Terry Moore is an astoundingly talented storyteller. Rachel Rising is the first time I, personally, have read his material, and though I had heard only excellent things about his other series (Strangers in Paradise and Echo, primarily) I didn't really know what to expect. After a while, though, I started to feel like I was getting a solid feel for this title, like I was settling into the tone and momentum of the story. But just as I got comfortable, Moore put out Rachel Rising #9, and over the course of a single conversation between two characters, blew the lid off of my imagined understanding. I have no idea what this book is going to be, or even really what it is yet, but that's what I love the most about it.
Lilith, the as-of-yet nameless woman who has seemed, to this point, to be the source of all the death and destruction in the series, finally gets a voice, a personality, and a bit of history. And none of them are even remotely what I expected them to be. Not at all the detached villain she seemed, Lilith becomes a sort of sad, sympathetic character, but still selfish and unhelpful and obviously an enemy for the book's heroes. She's just a less terrifying enemy in the face of Malus, an ancient demon who introduces himself in this issue and has designs of his own for Rachel, her friends, and her town. And though he claims to be on Lilith's side, it all feels a bit more complicated than that, especially at the issue's closing, wherein Malus finds a new, horrifying host.
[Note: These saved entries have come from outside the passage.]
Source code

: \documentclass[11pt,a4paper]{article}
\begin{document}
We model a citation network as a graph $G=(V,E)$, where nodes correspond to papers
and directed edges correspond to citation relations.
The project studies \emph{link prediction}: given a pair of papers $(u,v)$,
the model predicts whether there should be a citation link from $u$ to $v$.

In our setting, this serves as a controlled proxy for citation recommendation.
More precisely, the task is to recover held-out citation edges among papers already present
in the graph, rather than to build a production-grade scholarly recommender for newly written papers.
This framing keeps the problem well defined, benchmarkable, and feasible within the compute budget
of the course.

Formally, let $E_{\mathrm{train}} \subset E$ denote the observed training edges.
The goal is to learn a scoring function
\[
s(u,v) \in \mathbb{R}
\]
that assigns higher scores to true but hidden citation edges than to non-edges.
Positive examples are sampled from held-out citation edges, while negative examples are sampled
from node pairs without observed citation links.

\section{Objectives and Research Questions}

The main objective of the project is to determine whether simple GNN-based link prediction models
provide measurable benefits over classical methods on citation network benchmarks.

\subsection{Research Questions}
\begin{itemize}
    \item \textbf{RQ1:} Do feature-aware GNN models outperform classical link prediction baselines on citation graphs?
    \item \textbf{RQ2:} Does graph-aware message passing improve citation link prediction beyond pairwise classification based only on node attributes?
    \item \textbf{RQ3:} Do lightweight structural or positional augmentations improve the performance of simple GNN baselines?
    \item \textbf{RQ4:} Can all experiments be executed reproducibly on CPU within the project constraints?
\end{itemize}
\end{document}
There's not a whole lot of Rachel in this issue, but her scene in the opening is typical of the kind of natural-yet-unsettling dialogue Moore has saturated this series with. More and more, the town is taking notice of the abnormal, inexplicable occurrences, but they respond realistically. Humanly. Even the crazy ones don't freak out in any way that would draw attention. They still want to go about their lives, even in the face of such enormous mysteries. But it's starting to feel like that won't be a possibility for much longer.
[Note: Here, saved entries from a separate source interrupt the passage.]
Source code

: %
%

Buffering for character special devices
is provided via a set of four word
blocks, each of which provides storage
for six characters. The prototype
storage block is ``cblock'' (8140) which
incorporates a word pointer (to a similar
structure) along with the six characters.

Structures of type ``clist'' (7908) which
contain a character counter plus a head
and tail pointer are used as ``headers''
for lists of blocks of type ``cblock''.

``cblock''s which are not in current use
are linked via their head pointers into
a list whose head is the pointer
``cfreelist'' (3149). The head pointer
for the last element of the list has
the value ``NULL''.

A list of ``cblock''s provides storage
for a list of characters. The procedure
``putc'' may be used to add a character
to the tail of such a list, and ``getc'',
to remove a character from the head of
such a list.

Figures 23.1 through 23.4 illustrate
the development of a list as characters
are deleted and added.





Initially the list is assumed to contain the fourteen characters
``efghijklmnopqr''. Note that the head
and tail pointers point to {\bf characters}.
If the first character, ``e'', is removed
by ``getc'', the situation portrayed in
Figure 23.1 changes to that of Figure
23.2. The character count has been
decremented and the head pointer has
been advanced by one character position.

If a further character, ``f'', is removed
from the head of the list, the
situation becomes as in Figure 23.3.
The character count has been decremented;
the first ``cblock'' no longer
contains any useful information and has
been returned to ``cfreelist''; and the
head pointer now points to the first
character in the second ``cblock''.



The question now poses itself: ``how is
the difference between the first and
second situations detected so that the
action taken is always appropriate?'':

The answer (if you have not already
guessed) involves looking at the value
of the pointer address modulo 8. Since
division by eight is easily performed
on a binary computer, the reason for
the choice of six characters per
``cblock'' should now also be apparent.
I've praised Moore's drawing before, but it, too, pulled some new maneuvers this issue. When Lilith first traps Malus, the art stretches like rubber, capturing the speed and force of Lilith's obviously potent magic in a single frame. And in the end when we watch Malus enter his new host, even before he reveals himself through dialogue we can tell what is going on via subtle but distinct facial cues in the character's face. Moore gives such life to his cast that even these small changes in mood or focus are obvious, but obvious without being over-the-top. They're obvious in the way you can tell in real life when a close friend is going through something internally. We get so familiar with these characters so quickly, it's easy to pick up on even the slightest shift.
Rachel Rising continues to tug at my heart and mind in equal turn, while I read it and, usually, long after. It's one of the most inventive and impressive monthlies coming out right now, especially so in this issue.